Sul fronte politico, a contestare Nordio è anche Debora Serracchiani, responsabile giustizia del Pd. «Nordio fa un altro scivolone istituzionale trascinando il presidente della Repubblica in una polemica politica per difendere un decreto del governo che ha scritto lui stesso e questo è profondamente scorretto - ha evidenziato -. Occorre una gran malafede anche solo per citare il Presidente in relazione a valutazioni tecniche non gradite formulate dall’ufficio del Massimario della Cassazione.

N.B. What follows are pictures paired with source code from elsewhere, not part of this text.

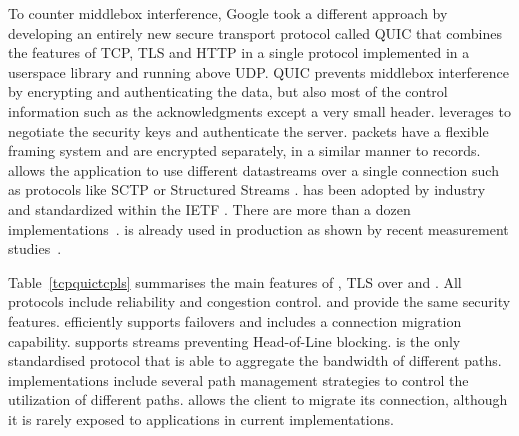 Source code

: To counter middlebox interference, Google took a different approach by developing an
entirely new secure transport protocol called QUIC \cite{langley2017quic} that
combines the features of TCP, TLS and HTTP in a single protocol implemented
in a userspace library and running above UDP. QUIC prevents middlebox 
interference
by encrypting and authenticating the data, but also most of the control
information such as the acknowledgments except a very small header. \quic
leverages  \cite{rfc8446} to negotiate the security keys and 
authenticate
the server. \quic packets have a flexible framing system and are 
encrypted separately, in a similar manner to \tls records. \quic allows the
application to use different datastreams over a single
connection such as protocols like
SCTP \cite{rfc4960} or Structured Streams \cite{ford2007structured}.
\quic has
been adopted by industry and standardized within the IETF \cite{rfc9000}.
There are more than a dozen \quic implementations~\cite{quicimplem,marx2020same}. \quic is
already used in production as shown by recent measurement
studies~\cite{trevisan2020five}.

Table~\ref{tcpquictcpls} summarises the main features of \tcp, TLS over \tcp 
and \quic. All protocols include reliability and congestion control. \tls and 
\quic provide the same security features. \mptcp efficiently supports failovers 
and \quic includes a connection migration capability. \quic supports streams 
preventing Head-of-Line blocking. \mptcp is the only 
standardised protocol that is able to aggregate the bandwidth of different 
paths. \mptcp implementations include several path management strategies 
\cite{hesmans2015smapp,hesmans2016enhanced} to control the utilization of 
different paths. \quic allows the client to migrate its 
connection, although it is rarely exposed to applications in current 
implementations.




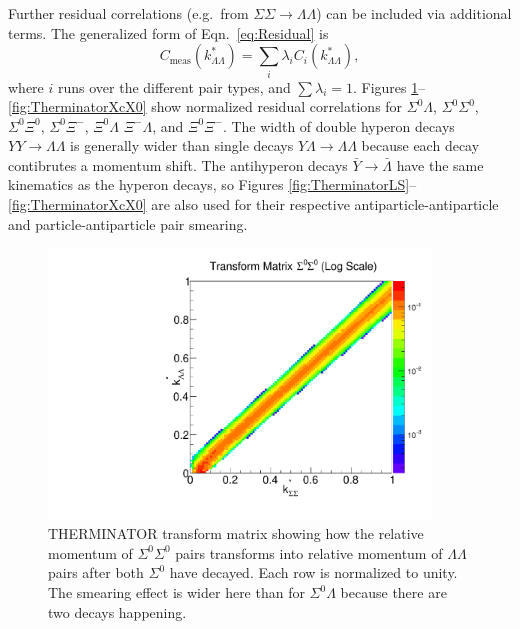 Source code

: Further residual correlations (e.g.\ from $\Sigma\Sigma \rightarrow \Lambda\Lambda$) can be included via additional terms.
The generalized form of Eqn.\ \ref{eq:Residual} is 
\begin{equation}
\label{eq:GeneralizedLambda}
C_{\mathrm{meas}}(k^*_{\Lambda\Lambda})= \sum_{i} \lambda_{i} C_{i}(k^*_{\Lambda\Lambda}),
\end{equation}
where $i$ runs over the different pair types, and $\sum \lambda_{i} = 1$.
Figures \ref{fig:TherminatorSS}--\ref{fig:TherminatorXcX0} show normalized residual correlations for $\Sigma^0\Lambda$, $\Sigma^0\Sigma^0$, $\Sigma^0\Xi^{0}$, $\Sigma^0\Xi^{-}$, $\Xi^0\Lambda$ $\Xi^{-}\Lambda$, and $\Xi^0\Xi^{-}$. 
The width of double hyperon decays $YY \rightarrow \Lambda\Lambda$ is generally wider than single decays $Y\Lambda \rightarrow \Lambda\Lambda$ because each decay contibrutes a momentum shift.
The antihyperon decays $\bar{Y} \rightarrow \bar{\Lambda}$ have the same kinematics as the hyperon decays, so Figures \ref{fig:TherminatorLS}--\ref{fig:TherminatorXcX0} are also used for their respective antiparticle-antiparticle and particle-antiparticle pair smearing.

\begin{figure}[hbtp]
\begin{center}
\includegraphics[width=24pc]{Figures/TransformMatrices/2016-7-20-TransformMatrixSigmaSigmaNormLog.pdf}
\end{center}
\caption[Transform matrix for $k^*_{\Sigma^0\Sigma^0} \rightarrow k^*_{\Lambda\Lambda}$]{THERMINATOR \cite{Chojnacki:2011hb} transform matrix showing how the relative momentum of $\Sigma^0\Sigma^0$ pairs transforms into relative momentum of $\Lambda\Lambda$ pairs after both $\Sigma^0$ have decayed. Each row is normalized to unity. The smearing effect is wider here than for $\Sigma^0\Lambda$ because there are two decays happening.}
\label{fig:TherminatorSS}
\end{figure}

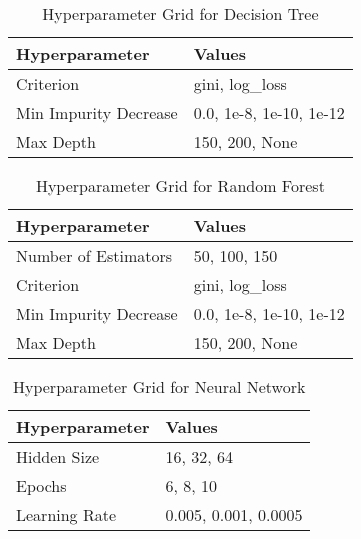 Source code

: \begin{table}[H]
    \centering
    \caption{Hyperparameter Grid for Decision Tree}
    \begin{tabular}{l l}
        \toprule
        \textbf{Hyperparameter} & \textbf{Values} \\
        \midrule
        Criterion & gini, log\_loss \\
        Min Impurity Decrease & 0.0, 1e-8, 1e-10, 1e-12 \\
        Max Depth & 150, 200, None \\
        \bottomrule
    \end{tabular}
    \label{tab:dt_search_space}
\end{table}

\begin{table}[H]
    \centering
    \caption{Hyperparameter Grid for Random Forest}
    \begin{tabular}{l l}
        \toprule
        \textbf{Hyperparameter} & \textbf{Values} \\
        \midrule
        Number of Estimators & 50, 100, 150 \\
        Criterion & gini, log\_loss \\
        Min Impurity Decrease & 0.0, 1e-8, 1e-10, 1e-12 \\
        Max Depth & 150, 200, None \\
        \bottomrule
    \end{tabular}
    \label{tab:rf_search_space}
\end{table}

\begin{table}[H]
    \centering
    \caption{Hyperparameter Grid for Neural Network}
    \begin{tabular}{l l}
        \toprule
        \textbf{Hyperparameter} & \textbf{Values} \\
        \midrule
        Hidden Size & 16, 32, 64 \\
        Epochs & 6, 8, 10 \\
        Learning Rate & 0.005, 0.001, 0.0005 \\
        \bottomrule
    \end{tabular}
    \label{tab:nn_search_space}
\end{table} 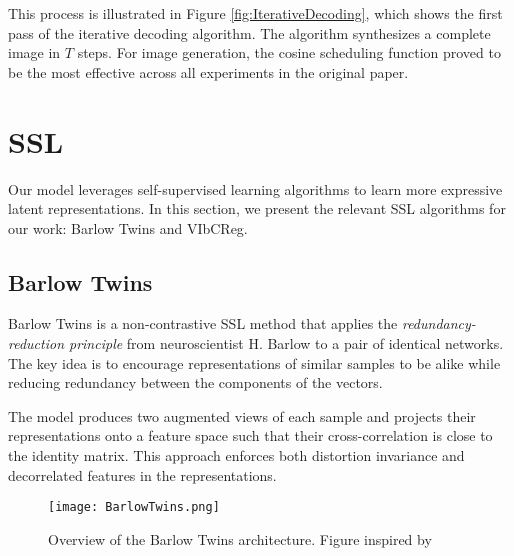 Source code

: \documentclass[../../thesis.tex]{subfiles}
\begin{document}
This process is illustrated in Figure \ref{fig:IterativeDecoding}, which shows the first pass of the iterative decoding algorithm. The algorithm synthesizes a complete image in $T$ steps. For image generation, the cosine scheduling function proved to be the most effective across all experiments in the original paper.



\section{SSL}
Our model leverages self-supervised learning algorithms to learn more expressive latent representations. In this section, we present the relevant SSL algorithms for our work: Barlow Twins and VIbCReg.


\subsection{Barlow Twins}

Barlow Twins is a non-contrastive SSL method that applies the \textit{redundancy-reduction principle} \cite{Barlow_origin} from neuroscientist H. Barlow to a pair of identical networks. The key idea is to encourage representations of similar samples to be alike while reducing redundancy between the components of the vectors.\newline

The model produces two augmented views of each sample and projects their representations onto a feature space such that their cross-correlation is close to the identity matrix. This approach enforces both distortion invariance and decorrelated features in the representations.\newline

\begin{figure}[h]
    \texttt{[image: BarlowTwins.png]}
    \centering    
    \caption{Overview of the Barlow Twins architecture. Figure inspired by \cite{zbontar2021barlow}}
    \label{fig:BarlowTwins}
\end{figure}
\end{document}
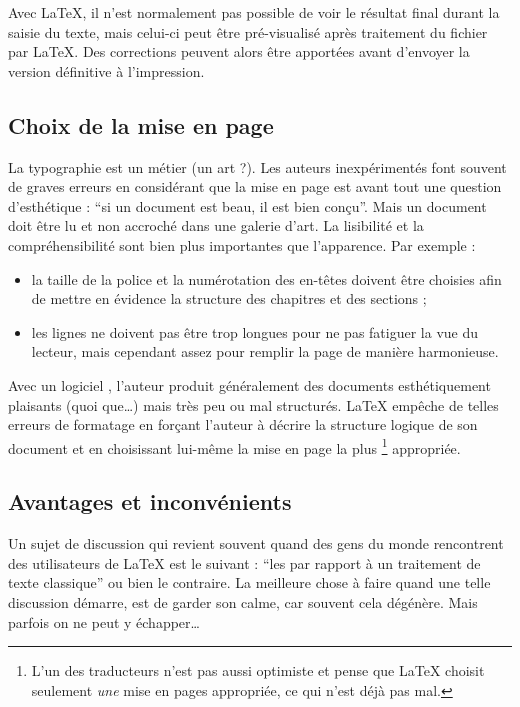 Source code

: Avec \LaTeX{}, il n'est normalement pas possible de voir le résultat
final durant la saisie du texte, mais celui-ci peut être
pré-visualisé après traitement du fichier par \LaTeX{}. Des corrections
peuvent alors être apportées avant d'envoyer la version définitive
à l'impression.

\subsection{Choix de la mise en page}

La typographie est un métier (un art ?). Les auteurs inexpérimentés
font souvent de graves erreurs en considérant que la mise en page est
avant tout une question d'esthétique : \enquote{si un document est beau, il
est bien conçu}. Mais un document doit être lu et non accroché dans
une galerie d'art. La lisibilité et la compréhensibilité sont bien
plus importantes que l'apparence. Par exemple :
\begin{itemize}
\item la taille de la police et la numérotation des en-têtes doivent
      être choisies afin de mettre en évidence la structure des
      chapitres et des sections ;
\item les lignes ne doivent pas être trop longues pour ne pas fatiguer
      la vue du lecteur, mais cependant assez pour remplir la page de manière
      harmonieuse.
\end{itemize}

Avec un logiciel , l'auteur produit généralement des
documents esthétiquement plaisants (quoi que\dots) mais très peu ou
mal structurés. \LaTeX{} empêche de telles erreurs de formatage en
forçant l'auteur à décrire la structure logique de son document et en
choisissant lui-même la mise en page la plus
\footnote{L'un des traducteurs n'est pas aussi optimiste et pense que \LaTeX{}
  choisit seulement \emph{une} mise en pages appropriée, ce qui n'est déjà pas
  mal. \NdT} appropriée.


\subsection{Avantages et inconvénients}

Un sujet de discussion qui  revient souvent quand des gens du monde
 rencontrent des utilisateurs de \LaTeX{} est le
suivant : \enquote{les  par rapport à un
traitement de texte classique} ou bien le contraire.
La meilleure chose à faire quand une telle discussion démarre, est de
garder son calme, car souvent cela dégénère. Mais parfois on ne peut y
échapper\dots

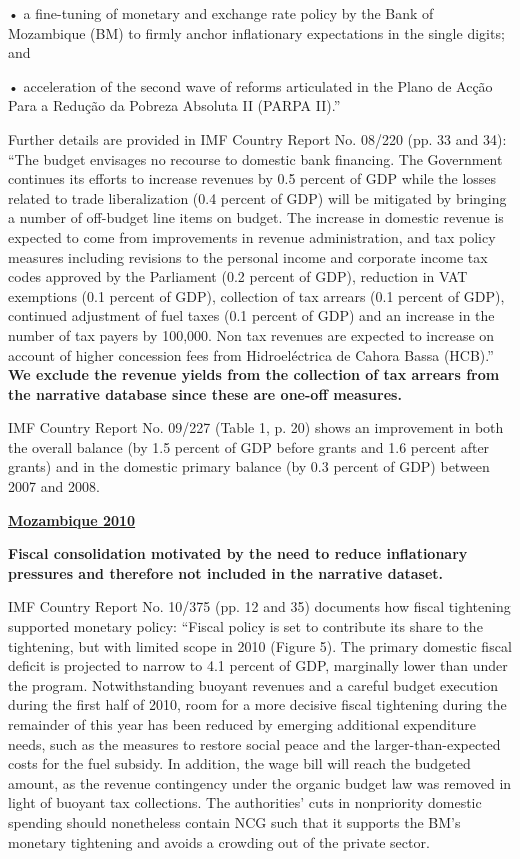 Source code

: • a fine-tuning of monetary and exchange rate policy by the Bank of Mozambique (BM) to firmly anchor inflationary expectations in the single digits; and

• acceleration of the second wave of reforms articulated in the Plano de Acção Para a Redução da Pobreza Absoluta II (PARPA II).”

Further details are provided in IMF Country Report No. 08/220 (pp. 33 and 34): “The budget envisages no recourse to domestic bank financing. The Government continues its efforts to increase revenues by 0.5 percent of GDP while the losses related to trade liberalization (0.4 percent of GDP) will be mitigated by bringing a number of off-budget line items on budget. The increase in domestic revenue is expected to come from improvements in revenue administration, and tax policy measures including revisions to the personal income and corporate income tax codes approved by the Parliament (0.2 percent of GDP), reduction in VAT exemptions (0.1 percent of GDP), collection of tax arrears (0.1 percent of GDP), continued adjustment of fuel taxes (0.1 percent of GDP) and an increase in the number of tax payers by 100,000. Non tax revenues are expected to increase on account of higher concession fees from Hidroeléctrica de Cahora Bassa (HCB).” \textbf{We exclude the revenue yields from the collection of tax arrears from the narrative database since these are one-off measures.}

IMF Country Report No. 09/227 (Table 1, p. 20) shows an improvement in both the overall balance (by 1.5 percent of GDP before grants and 1.6 percent after grants) and in the domestic primary balance (by 0.3 percent of GDP) between 2007 and 2008.

\textbf{\underline{Mozambique 2010}}

\textbf{Fiscal consolidation motivated by the need to reduce inflationary pressures and therefore not included in the narrative dataset.}

IMF Country Report No. 10/375 (pp. 12 and 35) documents how fiscal tightening supported monetary policy: “Fiscal policy is set to contribute its share to the tightening, but with limited scope in 2010 (Figure 5). The primary domestic fiscal deficit is projected to narrow to 4.1 percent of GDP, marginally lower than under the program. Notwithstanding buoyant revenues and a careful budget execution during the first half of 2010, room for a more decisive fiscal tightening during the remainder of this year has been reduced by emerging additional expenditure needs, such as the measures to restore social peace and the larger-than-expected costs for the fuel subsidy. In addition, the wage bill will reach the budgeted amount, as the revenue contingency under the organic budget law was removed in light of buoyant tax collections. The authorities’ cuts in nonpriority domestic spending should nonetheless contain NCG such that it supports the BM’s monetary tightening and avoids a crowding out of the private sector.

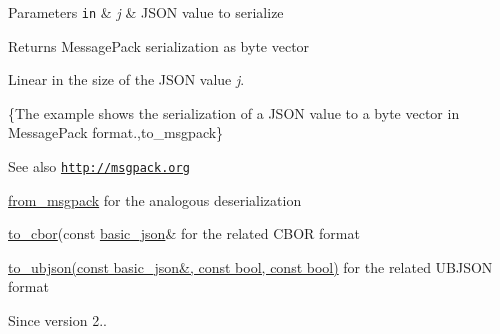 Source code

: \begin{DoxyParams}[1]{Parameters}
\mbox{\tt in}  & {\em j} & J\+S\+ON value to serialize \\
\hline
\end{DoxyParams}
\begin{DoxyReturn}{Returns}
Message\+Pack serialization as byte vector
\end{DoxyReturn}
Linear in the size of the J\+S\+ON value {\itshape j}.

\{The example shows the serialization of a J\+S\+ON value to a byte vector in Message\+Pack format.,to\+\_\+msgpack\}

\begin{DoxySeeAlso}{See also}
\href{http://msgpack.org}{\tt http\+://msgpack.\+org} 

\hyperlink{classnlohmann_1_1basic__json_a11458b7982adba51bc634f2f8c961e9b}{from\+\_\+msgpack} for the analogous deserialization 

\hyperlink{classnlohmann_1_1basic__json_a2566783e190dec524bf3445b322873b8}{to\+\_\+cbor}(const \hyperlink{classnlohmann_1_1basic__json}{basic\+\_\+json}\& for the related C\+B\+OR format 

\hyperlink{classnlohmann_1_1basic__json_ae1ece6c2059114eac10873f13ef19185}{to\+\_\+ubjson(const basic\+\_\+json\&, const bool, const bool)} for the related U\+B\+J\+S\+ON format
\end{DoxySeeAlso}
\begin{DoxySince}{Since}
version 2.. 
\end{DoxySince}
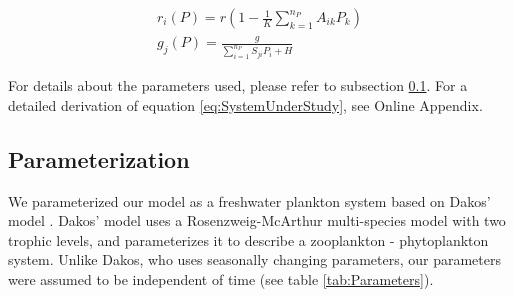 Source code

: \begin{eqnarray}
\label{eq:HollingGenerator}
	r_i(P) = r \left( 1 - \frac{1}{K} \sum_{k=1}^{n_P} A_{ik} P_k \right)
	\\
	g_j(P) = \frac{g}{\sum_{i=1}^{n_P} S_{ji} P_i + H}
\end{eqnarray}

For details about the parameters used, please refer to subsection \ref{subsec:Parameterization}. For a detailed derivation of equation \ref{eq:SystemUnderStudy}, see Online Appendix.

\subsection{Parameterization}
\label{subsec:Parameterization}
We parameterized our model as a freshwater plankton system based on Dakos' model \cite{Dakos2009b}. Dakos' model uses a Rosenzweig-McArthur multi-species model with two trophic levels, and parameterizes it to describe a zooplankton - phytoplankton system. Unlike Dakos, who uses seasonally changing parameters, our parameters were assumed to be independent of time (see table \ref{tab:Parameters}).

\begin{table}[H]
	\begin{center}
	\end{center}
	\caption{Values and meanings of the parameters used in our numerical experiment.}
	\label{tab:Parameters}
\end{table}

Il primo a doversi preoccupare di eventuali rilievi di incostituzionalità è proprio il ministro». Un attacco «scomposto e allarmante» alle toghe, aggiunge Serracchiani, «confermando un’impostazione ideologica che vuole delegittimare il ruolo della magistratura e a piegare la giustizia agli interessi della maggioranza». Tocca al vicepresidente della Camera Fabio Rampelli la difesa d’ufficio del ministro. «Nordio ha ragione - replica il meloniano -. E ha ragione due volte: come magistrato e come ministro. Quanto scritto dall’ufficio del Massimario contro il dl sicurezza non è scritto da magistrati in una sentenza. Ma da tecnici che studiano, o dovrebbero studiare, le novità normative indicandone la corretta applicazione e senza esondare nella polemica politica. Cosa che invece è accaduta contestando i requisiti di necessità e urgenza del provvedimento». Per Rampelli, la Cassazione «emette sentenze sui procedimenti giudiziari verificando se le procedure siano state rispettate. Mai e poi mai emette sentenze su provvedimenti legislativi ancor meno sulla loro costituzionalità. Spetta alla Corte costituzionale fare da organo di verifica. Ma prima della corte c’è il Quirinale».